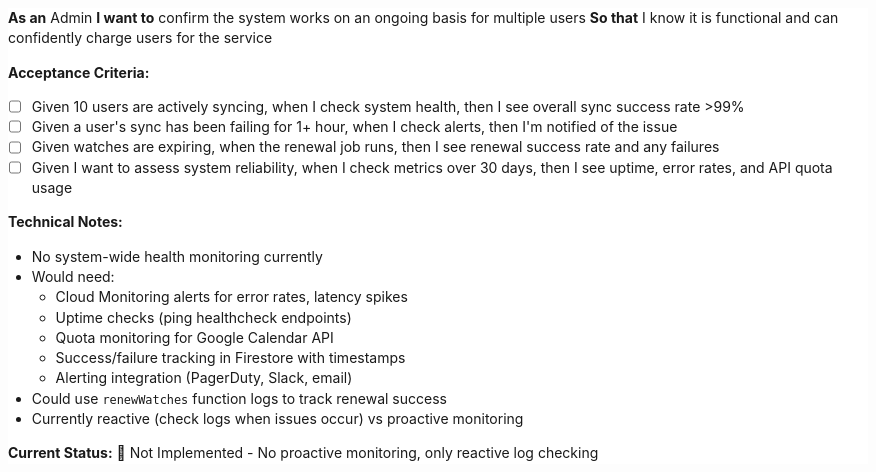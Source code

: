**As an** Admin
**I want to** confirm the system works on an ongoing basis for multiple users
**So that** I know it is functional and can confidently charge users for the service

**Acceptance Criteria:**

- [ ] Given 10 users are actively syncing, when I check system health, then I see overall sync success rate >99%
- [ ] Given a user's sync has been failing for 1+ hour, when I check alerts, then I'm notified of the issue
- [ ] Given watches are expiring, when the renewal job runs, then I see renewal success rate and any failures
- [ ] Given I want to assess system reliability, when I check metrics over 30 days, then I see uptime, error rates, and API quota usage

**Technical Notes:**

- No system-wide health monitoring currently
- Would need:
  - Cloud Monitoring alerts for error rates, latency spikes
  - Uptime checks (ping healthcheck endpoints)
  - Quota monitoring for Google Calendar API
  - Success/failure tracking in Firestore with timestamps
  - Alerting integration (PagerDuty, Slack, email)
- Could use `renewWatches` function logs to track renewal success
- Currently reactive (check logs when issues occur) vs proactive monitoring

**Current Status:** 📝 Not Implemented - No proactive monitoring, only reactive log checking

- **Task**
The response must contain exactly the lines from the one with "- Quota monitoring for Google Calendar API" through the last line of the material above, both ends included, and no others.

- **Solved problem**
  - Quota monitoring for Google Calendar API
  - Success/failure tracking in Firestore with timestamps
  - Alerting integration (PagerDuty, Slack, email)
- Could use `renewWatches` function logs to track renewal success
- Currently reactive (check logs when issues occur) vs proactive monitoring

**Current Status:** 📝 Not Implemented - No proactive monitoring, only reactive log checking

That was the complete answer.